* [Brief]:
Search the listing for "that" and copy every line where it appears.

* [Material for the task]:
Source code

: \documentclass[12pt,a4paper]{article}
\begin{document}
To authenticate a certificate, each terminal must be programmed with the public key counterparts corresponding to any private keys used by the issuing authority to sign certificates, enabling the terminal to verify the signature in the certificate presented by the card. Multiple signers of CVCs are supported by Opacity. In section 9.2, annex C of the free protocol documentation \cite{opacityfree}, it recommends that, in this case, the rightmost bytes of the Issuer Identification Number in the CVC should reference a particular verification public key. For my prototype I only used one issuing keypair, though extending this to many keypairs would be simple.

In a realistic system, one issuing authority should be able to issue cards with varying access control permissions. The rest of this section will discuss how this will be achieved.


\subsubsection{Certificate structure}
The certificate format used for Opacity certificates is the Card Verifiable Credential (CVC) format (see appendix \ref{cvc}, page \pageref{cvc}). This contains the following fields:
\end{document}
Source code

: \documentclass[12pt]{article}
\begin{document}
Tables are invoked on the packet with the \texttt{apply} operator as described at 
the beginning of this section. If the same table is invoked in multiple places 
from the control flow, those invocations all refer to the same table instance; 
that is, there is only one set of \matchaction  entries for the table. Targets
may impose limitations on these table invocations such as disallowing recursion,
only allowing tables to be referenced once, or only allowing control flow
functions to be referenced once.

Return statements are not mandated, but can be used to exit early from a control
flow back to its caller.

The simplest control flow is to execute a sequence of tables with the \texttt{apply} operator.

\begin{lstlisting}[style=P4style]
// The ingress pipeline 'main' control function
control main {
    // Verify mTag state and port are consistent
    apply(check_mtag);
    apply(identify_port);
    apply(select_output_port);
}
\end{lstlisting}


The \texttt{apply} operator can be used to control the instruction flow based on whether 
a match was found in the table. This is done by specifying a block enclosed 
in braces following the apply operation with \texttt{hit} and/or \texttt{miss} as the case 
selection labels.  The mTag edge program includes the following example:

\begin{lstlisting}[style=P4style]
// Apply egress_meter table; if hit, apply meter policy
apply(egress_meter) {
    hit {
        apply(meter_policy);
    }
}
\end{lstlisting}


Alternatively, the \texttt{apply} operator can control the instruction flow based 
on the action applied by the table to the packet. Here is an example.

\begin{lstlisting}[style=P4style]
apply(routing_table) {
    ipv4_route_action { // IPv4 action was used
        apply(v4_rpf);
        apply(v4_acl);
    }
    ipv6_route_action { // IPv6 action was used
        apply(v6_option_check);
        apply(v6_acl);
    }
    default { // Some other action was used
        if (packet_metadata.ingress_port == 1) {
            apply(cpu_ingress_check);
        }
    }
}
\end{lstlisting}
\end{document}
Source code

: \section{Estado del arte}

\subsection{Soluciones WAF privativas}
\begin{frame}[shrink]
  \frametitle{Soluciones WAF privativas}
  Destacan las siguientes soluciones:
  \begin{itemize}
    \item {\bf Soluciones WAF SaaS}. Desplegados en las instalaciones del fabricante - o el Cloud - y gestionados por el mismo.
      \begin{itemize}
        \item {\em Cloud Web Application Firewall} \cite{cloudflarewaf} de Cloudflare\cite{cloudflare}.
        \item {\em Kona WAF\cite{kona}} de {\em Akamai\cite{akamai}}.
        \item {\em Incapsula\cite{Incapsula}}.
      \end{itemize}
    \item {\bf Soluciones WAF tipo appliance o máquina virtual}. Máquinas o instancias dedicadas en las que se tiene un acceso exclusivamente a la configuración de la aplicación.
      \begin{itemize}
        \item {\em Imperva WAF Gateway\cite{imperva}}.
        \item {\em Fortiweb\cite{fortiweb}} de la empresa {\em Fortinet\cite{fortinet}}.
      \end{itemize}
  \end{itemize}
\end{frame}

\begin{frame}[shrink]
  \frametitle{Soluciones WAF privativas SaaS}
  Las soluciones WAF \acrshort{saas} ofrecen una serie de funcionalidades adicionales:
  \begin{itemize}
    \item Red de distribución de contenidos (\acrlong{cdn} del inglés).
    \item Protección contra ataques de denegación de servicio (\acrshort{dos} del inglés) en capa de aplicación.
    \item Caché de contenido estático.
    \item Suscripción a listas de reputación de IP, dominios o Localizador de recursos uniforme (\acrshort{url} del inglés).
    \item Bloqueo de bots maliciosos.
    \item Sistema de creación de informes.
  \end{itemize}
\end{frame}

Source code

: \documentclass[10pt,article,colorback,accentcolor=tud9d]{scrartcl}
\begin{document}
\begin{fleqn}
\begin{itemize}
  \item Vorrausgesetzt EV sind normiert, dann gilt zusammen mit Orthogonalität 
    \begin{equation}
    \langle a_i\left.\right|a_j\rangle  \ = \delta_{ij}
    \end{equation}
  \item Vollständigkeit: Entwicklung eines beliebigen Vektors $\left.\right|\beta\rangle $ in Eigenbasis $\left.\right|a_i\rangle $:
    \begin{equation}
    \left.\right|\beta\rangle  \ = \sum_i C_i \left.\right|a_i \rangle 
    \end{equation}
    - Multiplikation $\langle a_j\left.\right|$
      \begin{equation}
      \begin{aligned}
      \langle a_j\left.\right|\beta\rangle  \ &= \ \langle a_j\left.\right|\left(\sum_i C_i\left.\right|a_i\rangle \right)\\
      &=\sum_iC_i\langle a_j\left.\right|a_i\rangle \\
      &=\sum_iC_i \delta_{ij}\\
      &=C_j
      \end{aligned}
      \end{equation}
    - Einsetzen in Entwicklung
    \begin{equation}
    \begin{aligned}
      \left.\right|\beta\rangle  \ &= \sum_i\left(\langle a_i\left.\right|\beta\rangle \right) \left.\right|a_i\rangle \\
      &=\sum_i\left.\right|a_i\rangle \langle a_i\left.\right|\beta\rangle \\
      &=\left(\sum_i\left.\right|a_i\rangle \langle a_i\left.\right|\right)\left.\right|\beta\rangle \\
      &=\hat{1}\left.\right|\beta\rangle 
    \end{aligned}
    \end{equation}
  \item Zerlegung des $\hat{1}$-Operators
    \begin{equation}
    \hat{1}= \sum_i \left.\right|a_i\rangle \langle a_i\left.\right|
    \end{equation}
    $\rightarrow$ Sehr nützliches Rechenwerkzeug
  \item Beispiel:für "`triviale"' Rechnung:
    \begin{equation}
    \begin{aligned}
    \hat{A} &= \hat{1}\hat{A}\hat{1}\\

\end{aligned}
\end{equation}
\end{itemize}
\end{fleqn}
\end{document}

* [Completed task]:
To authenticate a certificate, each terminal must be programmed with the public key counterparts corresponding to any private keys used by the issuing authority to sign certificates, enabling the terminal to verify the signature in the certificate presented by the card. Multiple signers of CVCs are supported by Opacity. In section 9.2, annex C of the free protocol documentation \cite{opacityfree}, it recommends that, in this case, the rightmost bytes of the Issuer Identification Number in the CVC should reference a particular verification public key. For my prototype I only used one issuing keypair, though extending this to many keypairs would be simple.
that is, there is only one set of \matchaction  entries for the table. Targets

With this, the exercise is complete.